Ruts: In a Can (2000) was an album of demos from three sessions in the period before they signed to Virgin, released in a metal tin. Fox, Jennings and Ruffy compiled and remastered this release, and also supplied liner notes. The sessions date from 25 April 1978 (8-track Fairdeal Sessions), 20 February 1979 (Underhill Studio) and Mystery Studio Sessions (early 1979).In 2001, Virgin released Bustin' Out - The Essential Ruts Collection on CD. It included "Denial", a previously unreleased instrumental track. "Bustin' Out" was rounded out with a twenty minute interview with Jennings. The same year, the 2-disc CD Criminal Minds appeared on Snapper in the UK. The second disc was a reissue of Live and Loud! from 1987. Anagram Records came up with a collection of unreleased tracks and alternate versions for their sixteen track CD, In a Rut in 2002 (reissued 2008). The compilation included a snippet of John Peel praising "In a Rut", and offering to help listeners obtain a copy if it is not available in their local record shop.Babylon's Burning Reconstructed (2005) was an album long tribute to the band's most famous song, remixed sixteen different times by Die Toten Hosen, Don Letts, Dreadzone and the Groove Corporation. The wide range of remixes included beatbox, drum and bass and ambient reworkings.

Fox came out of semi-retirement to play Ruts songs as Foxy's Ruts with his son, Lawrence, on drums. Foxy's Ruts supported Bad Manners on their Christmas tour of the UK in December 2006.

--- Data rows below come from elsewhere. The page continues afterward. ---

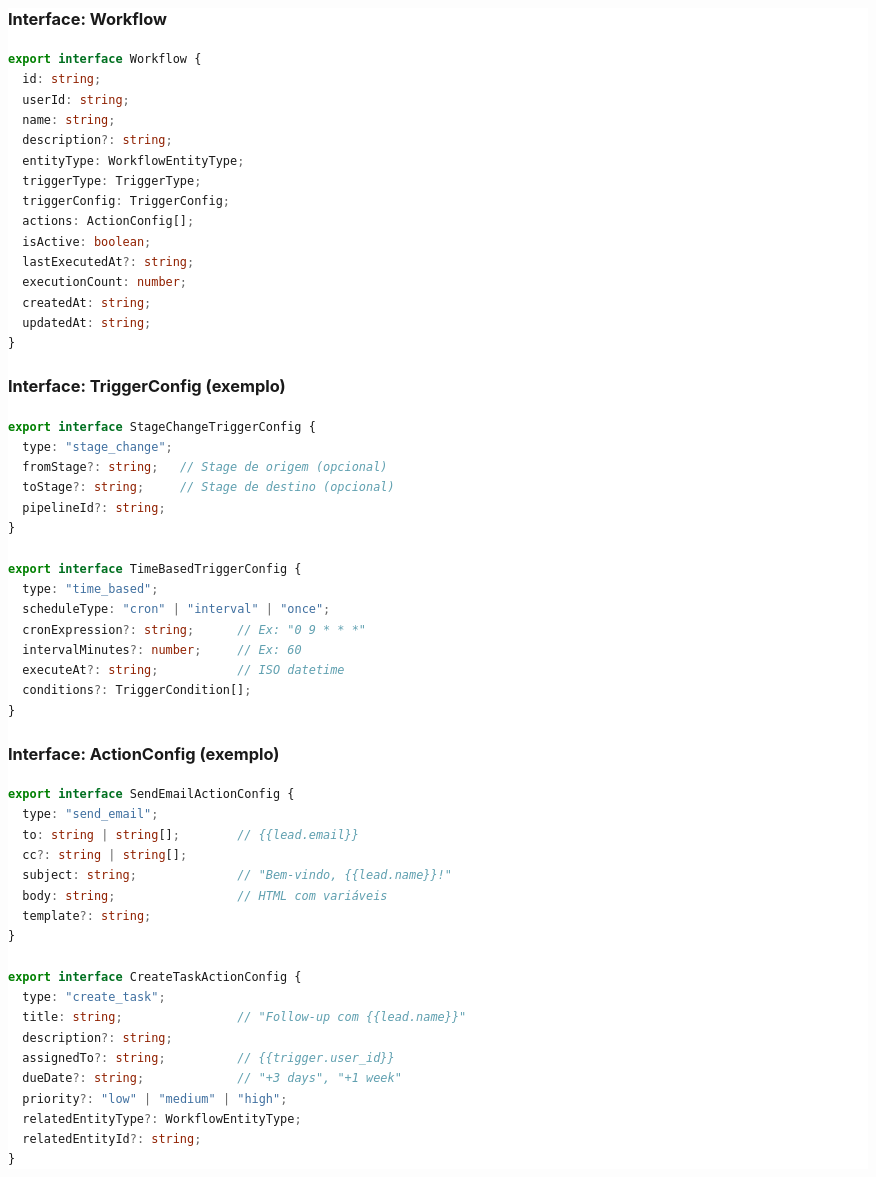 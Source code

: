 ### Interface: Workflow

```typescript
export interface Workflow {
  id: string;
  userId: string;
  name: string;
  description?: string;
  entityType: WorkflowEntityType;
  triggerType: TriggerType;
  triggerConfig: TriggerConfig;
  actions: ActionConfig[];
  isActive: boolean;
  lastExecutedAt?: string;
  executionCount: number;
  createdAt: string;
  updatedAt: string;
}
```

### Interface: TriggerConfig (exemplo)

```typescript
export interface StageChangeTriggerConfig {
  type: "stage_change";
  fromStage?: string;   // Stage de origem (opcional)
  toStage?: string;     // Stage de destino (opcional)
  pipelineId?: string;
}

export interface TimeBasedTriggerConfig {
  type: "time_based";
  scheduleType: "cron" | "interval" | "once";
  cronExpression?: string;      // Ex: "0 9 * * *"
  intervalMinutes?: number;     // Ex: 60
  executeAt?: string;           // ISO datetime
  conditions?: TriggerCondition[];
}
```

### Interface: ActionConfig (exemplo)

```typescript
export interface SendEmailActionConfig {
  type: "send_email";
  to: string | string[];        // {{lead.email}}
  cc?: string | string[];
  subject: string;              // "Bem-vindo, {{lead.name}}!"
  body: string;                 // HTML com variáveis
  template?: string;
}

export interface CreateTaskActionConfig {
  type: "create_task";
  title: string;                // "Follow-up com {{lead.name}}"
  description?: string;
  assignedTo?: string;          // {{trigger.user_id}}
  dueDate?: string;             // "+3 days", "+1 week"
  priority?: "low" | "medium" | "high";
  relatedEntityType?: WorkflowEntityType;
  relatedEntityId?: string;
}
```
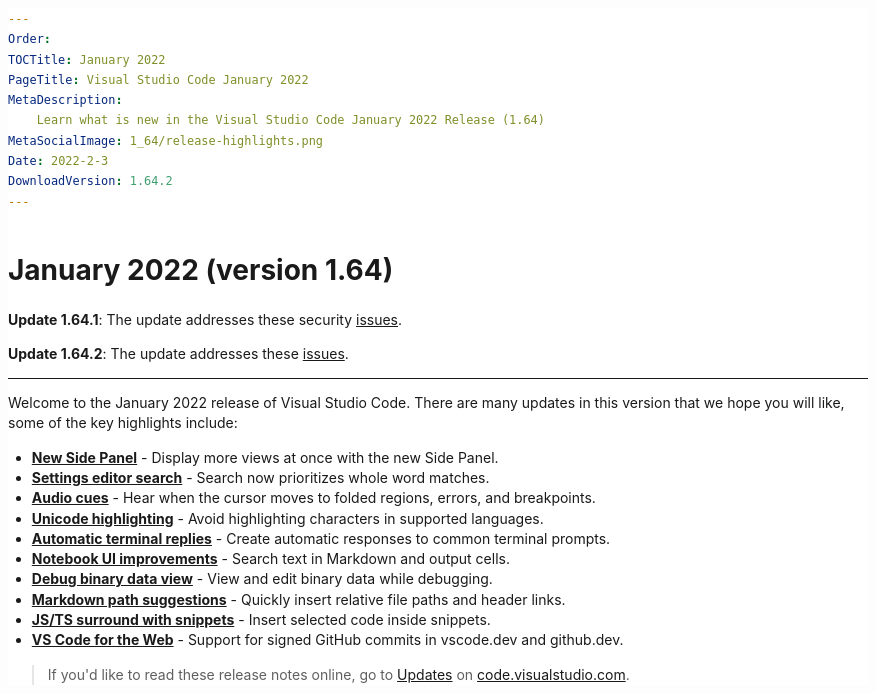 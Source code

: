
 ```yaml
---
Order:
TOCTitle: January 2022
PageTitle: Visual Studio Code January 2022
MetaDescription:
    Learn what is new in the Visual Studio Code January 2022 Release (1.64)
MetaSocialImage: 1_64/release-highlights.png
Date: 2022-2-3
DownloadVersion: 1.64.2
---
```


# January 2022 (version 1.64)

**Update 1.64.1**: The update addresses these security
[issues](https://github.com/microsoft/vscode/issues?q=is%3Aissue+milestone%3A%22January+2022+Recovery+1%22+is%3Aclosed).

**Update 1.64.2**: The update addresses these
[issues](https://github.com/microsoft/vscode/issues?q=is%3Aissue+milestone%3A%22January+2022+Recovery+2%22+is%3Aclosed).



---

Welcome to the January 2022 release of Visual Studio Code. There are many
updates in this version that we hope you will like, some of the key highlights
include:

-   **[New Side Panel](#new-side-panel)** - Display more views at once with the
    new Side Panel.
-   **[Settings editor search](#settings-editor)** - Search now prioritizes
    whole word matches.
-   **[Audio cues](#audio-cues)** - Hear when the cursor moves to folded
    regions, errors, and breakpoints.
-   **[Unicode highlighting](#unicode-highlighting-improvements)** - Avoid
    highlighting characters in supported languages.
-   **[Automatic terminal replies](#automatic-replies)** - Create automatic
    responses to common terminal prompts.
-   **[Notebook UI improvements](#notebooks)** - Search text in Markdown and
    output cells.
-   **[Debug binary data view](#viewing-and-editing-binary-data)** - View and
    edit binary data while debugging.
-   **[Markdown path suggestions](#markdown-path-intellisense)** - Quickly
    insert relative file paths and header links.
-   **[JS/TS surround with snippets](#surround-with-snippets-for-jsts)** -
    Insert selected code inside snippets.
-   **[VS Code for the Web](#remote-repositories)** - Support for signed GitHub
    commits in vscode.dev and github.dev.

> If you'd like to read these release notes online, go to
> [Updates](https://code.visualstudio.com/updates) on
> [code.visualstudio.com](https://code.visualstudio.com).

Two retrospective live albums appeared in 2006. Get Out of It!! featured eighteen songs including a sexually-themed early number by the band, "Gotta Little Number" (also titled "Stepping Bondage") from a London Marquee show on 19 July 1979 (these recordings have also surfaced as "Marquee 1979" and "Ruts 1979 - Marquee Club"). Live at Deeply Vale, featured thirteen songs from a July 1978 performance recorded at the free Deeply Vale festival that was held annually near Bury, Greater Manchester.

On 16 July 2007 the band reformed for the first time in 27 years, and played a special benefit gig for Fox, following his diagnosis with lung cancer. Henry Rollins stood in for Owen. They were supported by Tom Robinson, The Damned, Misty in Roots, U.K. Subs, Splodge (Splodgenessabounds), John Otway; and the Peafish House Band which featured Lee Harris, (The Blockheads), Tony Barber (Buzzcocks) and Rowland Rivron, plus Edward Tudor-Pole and T. V. Smith.

Fox died on 21 October of the same year, at the age of 56.

On 25 January 2008, Henry Rollins presented, The Gig, a short film about the 2007 benefit gig at London's Shepherd's Bush Empire. The event, in support of Macmillan Cancer Support, was accompanied by live performances from Alabama 3, T. V. Smith, members of The Members, The Damned's Captain Sensible, and Beki Bondage. In June 2008, another compilation, Original Punks, was released by Music Club Deluxe in the UK. The two disc set included demos, alternate versions and live tracks plus songs recorded by Ruts D.C.